Yang lebih menarik dari pertelagahan politik ini adanya keriuhan diberbagai platform media social setiap hari dari para pendukung paslon, baik di WAG, facebook, tiktok dan juga instagram, terlebih pasca adanya pernyataan nota kesepakatan antara ulama ternama Ustadz Abdul Somad yang secara terang-terangan menjatuhkan pilihan politik dan dukungan politik kepada pasangan paslon Abdul Wahid-SF Hariyanto dengan tagline populernya ‘Bermarwah’. Berbagai reaksi dari masyarakat pun terjadi, ada yang merespon secara positif serta turut memberikan dukungan dan tentunya juga ada yang negatif terutama dari para pendukung lawan yang bereaksi keras atas sikap Ustadz Abdul Somad karna memilih mendukung bukan dari calon yang mereka dukung.

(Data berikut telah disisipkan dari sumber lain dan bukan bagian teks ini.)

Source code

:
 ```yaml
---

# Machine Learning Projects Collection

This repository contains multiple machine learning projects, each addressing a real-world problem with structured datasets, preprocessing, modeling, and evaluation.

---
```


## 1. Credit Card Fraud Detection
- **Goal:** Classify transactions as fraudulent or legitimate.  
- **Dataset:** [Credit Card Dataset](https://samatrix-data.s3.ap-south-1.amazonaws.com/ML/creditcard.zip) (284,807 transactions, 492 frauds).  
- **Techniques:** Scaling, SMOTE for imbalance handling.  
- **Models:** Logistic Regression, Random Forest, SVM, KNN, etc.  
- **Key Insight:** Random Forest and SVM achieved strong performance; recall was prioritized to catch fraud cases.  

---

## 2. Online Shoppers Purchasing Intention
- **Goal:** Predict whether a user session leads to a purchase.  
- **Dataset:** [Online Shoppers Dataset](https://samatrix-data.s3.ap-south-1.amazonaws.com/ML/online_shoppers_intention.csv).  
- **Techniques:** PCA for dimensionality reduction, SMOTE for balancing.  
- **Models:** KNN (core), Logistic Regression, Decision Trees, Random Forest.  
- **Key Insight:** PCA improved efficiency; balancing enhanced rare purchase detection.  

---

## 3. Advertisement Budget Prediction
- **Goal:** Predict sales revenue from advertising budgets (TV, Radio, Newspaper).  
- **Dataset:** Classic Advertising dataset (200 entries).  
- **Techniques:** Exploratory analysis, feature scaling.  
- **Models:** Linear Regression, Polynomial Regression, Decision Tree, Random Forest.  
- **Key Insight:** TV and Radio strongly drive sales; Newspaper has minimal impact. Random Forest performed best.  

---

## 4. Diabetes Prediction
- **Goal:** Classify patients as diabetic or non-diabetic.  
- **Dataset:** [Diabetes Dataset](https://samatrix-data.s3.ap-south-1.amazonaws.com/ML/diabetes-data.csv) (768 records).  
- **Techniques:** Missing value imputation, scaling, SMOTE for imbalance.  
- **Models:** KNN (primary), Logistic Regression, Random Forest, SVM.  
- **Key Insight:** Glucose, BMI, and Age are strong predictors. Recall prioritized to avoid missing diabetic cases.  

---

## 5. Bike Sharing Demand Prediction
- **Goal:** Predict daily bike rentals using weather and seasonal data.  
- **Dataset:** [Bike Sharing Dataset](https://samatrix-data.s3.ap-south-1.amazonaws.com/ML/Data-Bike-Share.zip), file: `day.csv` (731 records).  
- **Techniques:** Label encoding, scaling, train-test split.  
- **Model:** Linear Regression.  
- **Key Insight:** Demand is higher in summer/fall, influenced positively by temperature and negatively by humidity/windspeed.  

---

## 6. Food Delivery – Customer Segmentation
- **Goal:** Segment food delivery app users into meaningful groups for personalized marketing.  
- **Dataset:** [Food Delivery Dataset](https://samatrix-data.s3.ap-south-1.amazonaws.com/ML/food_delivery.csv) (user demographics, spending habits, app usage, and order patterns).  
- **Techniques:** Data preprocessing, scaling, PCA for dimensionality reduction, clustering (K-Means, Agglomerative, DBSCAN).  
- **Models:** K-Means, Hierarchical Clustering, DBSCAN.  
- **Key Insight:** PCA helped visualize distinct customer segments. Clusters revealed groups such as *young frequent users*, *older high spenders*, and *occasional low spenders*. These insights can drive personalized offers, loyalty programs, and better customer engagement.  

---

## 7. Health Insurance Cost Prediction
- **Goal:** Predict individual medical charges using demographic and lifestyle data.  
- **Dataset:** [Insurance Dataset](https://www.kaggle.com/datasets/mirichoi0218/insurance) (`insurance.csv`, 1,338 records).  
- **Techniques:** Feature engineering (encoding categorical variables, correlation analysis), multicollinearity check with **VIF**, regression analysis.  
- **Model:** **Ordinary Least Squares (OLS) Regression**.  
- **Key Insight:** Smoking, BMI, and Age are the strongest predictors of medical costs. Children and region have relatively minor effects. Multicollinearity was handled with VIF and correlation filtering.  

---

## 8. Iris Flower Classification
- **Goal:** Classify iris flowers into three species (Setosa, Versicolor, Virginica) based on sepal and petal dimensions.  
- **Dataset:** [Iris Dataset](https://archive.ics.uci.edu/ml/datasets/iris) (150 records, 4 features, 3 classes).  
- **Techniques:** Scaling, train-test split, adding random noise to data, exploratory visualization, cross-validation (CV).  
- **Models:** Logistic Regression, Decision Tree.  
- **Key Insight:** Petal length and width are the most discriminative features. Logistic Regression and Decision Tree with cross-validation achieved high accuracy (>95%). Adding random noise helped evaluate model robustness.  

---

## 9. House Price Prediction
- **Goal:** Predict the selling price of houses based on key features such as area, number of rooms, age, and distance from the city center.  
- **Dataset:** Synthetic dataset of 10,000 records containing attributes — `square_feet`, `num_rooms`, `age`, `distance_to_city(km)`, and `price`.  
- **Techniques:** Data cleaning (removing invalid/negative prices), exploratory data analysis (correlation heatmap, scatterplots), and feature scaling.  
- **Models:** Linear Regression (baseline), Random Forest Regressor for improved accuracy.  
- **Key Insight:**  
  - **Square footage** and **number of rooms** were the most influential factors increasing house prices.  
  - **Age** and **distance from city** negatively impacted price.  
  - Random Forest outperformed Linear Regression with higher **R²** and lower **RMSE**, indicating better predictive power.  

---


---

UAS singkatan nama populer Ustadz Abdul Somad memang bukan sekali ini memilih berisikap dalam politik, baik secara terang-terangan maupun juga ajakan yang menggunakan isyarat dalam memberikan dukungan, terlepas apakah pilihan dan sikap politik itu diikuti oleh masyarakat atau tidak, UAS tentu juga tidak terlalu mempersoalkan itu, karna UAS sendiri pasti memahami bahwa masyarakat juga punya sikap dan pilihan politiknya masing-masing. Namun dalam beberapa cuplikan video yang beredar untuk kontestasi Pilkada Riau kali ini, UAS terlihat mendukung juga sekaligus turun langsung bersama calon yang ia dukung untuk melakukan kampanye, sepertinya ini jugalah yang menjadi sebab lawan-lawan politik kepanasan, mengingat UAS yang notabene ustadz kondang yang tidak sedikit memiliki pendukung, terutama di Provinsi Riau tempat ia berdomisili.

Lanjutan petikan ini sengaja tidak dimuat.